> WHAT TO PRODUCE
Go line by line through the data and copy those with the word "abstraction".

[Stored data]
'''

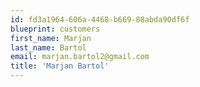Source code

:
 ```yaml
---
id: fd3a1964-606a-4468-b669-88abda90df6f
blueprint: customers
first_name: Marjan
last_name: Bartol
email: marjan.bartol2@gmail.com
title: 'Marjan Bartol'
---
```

'''
'''

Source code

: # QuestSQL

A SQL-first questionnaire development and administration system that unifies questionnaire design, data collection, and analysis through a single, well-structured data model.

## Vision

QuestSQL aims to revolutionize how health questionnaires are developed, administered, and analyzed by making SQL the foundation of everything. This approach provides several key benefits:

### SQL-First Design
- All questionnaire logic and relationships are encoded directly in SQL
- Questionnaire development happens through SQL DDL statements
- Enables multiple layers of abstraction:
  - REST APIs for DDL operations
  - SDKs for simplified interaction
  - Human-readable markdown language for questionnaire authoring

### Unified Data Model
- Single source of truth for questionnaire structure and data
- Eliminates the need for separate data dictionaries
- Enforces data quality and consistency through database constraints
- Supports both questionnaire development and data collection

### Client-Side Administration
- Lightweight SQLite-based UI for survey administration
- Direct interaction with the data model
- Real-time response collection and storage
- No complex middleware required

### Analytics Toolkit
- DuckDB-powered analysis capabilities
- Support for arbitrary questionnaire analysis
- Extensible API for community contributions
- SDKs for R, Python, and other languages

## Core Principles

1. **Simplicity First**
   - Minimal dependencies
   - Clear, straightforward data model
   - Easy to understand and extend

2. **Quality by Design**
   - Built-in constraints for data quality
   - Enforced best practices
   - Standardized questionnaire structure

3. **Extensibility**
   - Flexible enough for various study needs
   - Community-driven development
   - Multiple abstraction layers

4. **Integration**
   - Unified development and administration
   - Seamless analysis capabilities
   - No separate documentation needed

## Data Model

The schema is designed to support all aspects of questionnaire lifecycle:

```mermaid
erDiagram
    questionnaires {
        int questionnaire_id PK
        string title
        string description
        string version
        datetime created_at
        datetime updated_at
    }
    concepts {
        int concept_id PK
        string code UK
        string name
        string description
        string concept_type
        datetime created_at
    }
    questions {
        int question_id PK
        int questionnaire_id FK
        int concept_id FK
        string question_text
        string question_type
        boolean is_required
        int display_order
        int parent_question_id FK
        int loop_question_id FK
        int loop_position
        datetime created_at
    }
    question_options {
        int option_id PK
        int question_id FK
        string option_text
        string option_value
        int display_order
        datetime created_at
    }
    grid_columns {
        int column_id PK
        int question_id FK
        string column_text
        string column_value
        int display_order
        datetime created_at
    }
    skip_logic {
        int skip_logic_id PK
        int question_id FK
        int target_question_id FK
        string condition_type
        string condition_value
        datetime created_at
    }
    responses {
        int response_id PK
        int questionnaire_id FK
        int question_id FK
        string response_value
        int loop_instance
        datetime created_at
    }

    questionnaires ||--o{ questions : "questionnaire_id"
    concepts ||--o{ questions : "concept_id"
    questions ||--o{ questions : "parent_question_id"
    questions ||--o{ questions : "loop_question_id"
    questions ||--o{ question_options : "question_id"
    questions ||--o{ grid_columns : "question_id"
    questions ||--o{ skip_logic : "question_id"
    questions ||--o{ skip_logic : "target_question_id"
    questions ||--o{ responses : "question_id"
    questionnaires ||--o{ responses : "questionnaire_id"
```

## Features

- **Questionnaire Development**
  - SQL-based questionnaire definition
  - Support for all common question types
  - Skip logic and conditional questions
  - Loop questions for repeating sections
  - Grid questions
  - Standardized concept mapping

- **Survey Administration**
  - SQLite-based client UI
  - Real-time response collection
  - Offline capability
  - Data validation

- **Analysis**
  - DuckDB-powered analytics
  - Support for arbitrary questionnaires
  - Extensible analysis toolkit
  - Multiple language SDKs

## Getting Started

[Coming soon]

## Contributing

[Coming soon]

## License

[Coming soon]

'''
'''

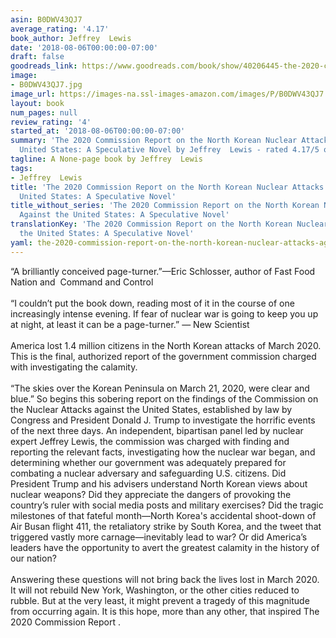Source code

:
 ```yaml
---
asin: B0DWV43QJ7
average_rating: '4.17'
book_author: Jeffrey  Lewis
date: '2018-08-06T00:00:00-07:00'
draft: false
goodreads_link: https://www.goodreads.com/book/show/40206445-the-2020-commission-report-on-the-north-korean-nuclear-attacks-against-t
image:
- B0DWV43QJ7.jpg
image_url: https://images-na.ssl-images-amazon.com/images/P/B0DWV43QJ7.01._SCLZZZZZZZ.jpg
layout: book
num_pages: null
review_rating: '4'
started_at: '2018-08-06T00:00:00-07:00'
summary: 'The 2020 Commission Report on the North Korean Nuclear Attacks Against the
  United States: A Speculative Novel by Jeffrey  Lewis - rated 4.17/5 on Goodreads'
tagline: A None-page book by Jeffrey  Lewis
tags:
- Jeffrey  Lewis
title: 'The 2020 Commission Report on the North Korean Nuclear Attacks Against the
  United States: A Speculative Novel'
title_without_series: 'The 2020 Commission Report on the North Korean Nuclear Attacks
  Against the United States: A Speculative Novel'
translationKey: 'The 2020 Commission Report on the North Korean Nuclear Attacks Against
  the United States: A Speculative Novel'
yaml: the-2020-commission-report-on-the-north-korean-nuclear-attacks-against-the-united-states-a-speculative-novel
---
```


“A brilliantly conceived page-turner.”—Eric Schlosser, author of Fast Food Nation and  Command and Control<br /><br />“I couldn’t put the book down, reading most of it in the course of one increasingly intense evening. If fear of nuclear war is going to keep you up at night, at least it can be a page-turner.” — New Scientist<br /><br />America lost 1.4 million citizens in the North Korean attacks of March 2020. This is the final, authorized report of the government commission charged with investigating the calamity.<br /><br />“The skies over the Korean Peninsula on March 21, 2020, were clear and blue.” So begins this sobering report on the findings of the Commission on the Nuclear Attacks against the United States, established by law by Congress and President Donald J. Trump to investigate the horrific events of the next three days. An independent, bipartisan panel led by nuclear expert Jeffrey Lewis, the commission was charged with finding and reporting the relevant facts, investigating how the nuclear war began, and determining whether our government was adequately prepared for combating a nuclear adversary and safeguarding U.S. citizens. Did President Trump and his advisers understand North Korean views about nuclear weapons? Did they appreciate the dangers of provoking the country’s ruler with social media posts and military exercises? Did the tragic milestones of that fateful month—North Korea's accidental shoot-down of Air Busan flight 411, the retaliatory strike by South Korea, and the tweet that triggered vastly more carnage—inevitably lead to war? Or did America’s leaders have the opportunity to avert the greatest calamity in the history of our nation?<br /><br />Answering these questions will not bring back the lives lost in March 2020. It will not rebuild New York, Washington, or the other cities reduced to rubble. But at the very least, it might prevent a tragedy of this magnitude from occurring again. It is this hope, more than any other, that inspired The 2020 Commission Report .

'''

> EXERCISE SOLUTION
- Enables multiple layers of abstraction:
   - Multiple abstraction layers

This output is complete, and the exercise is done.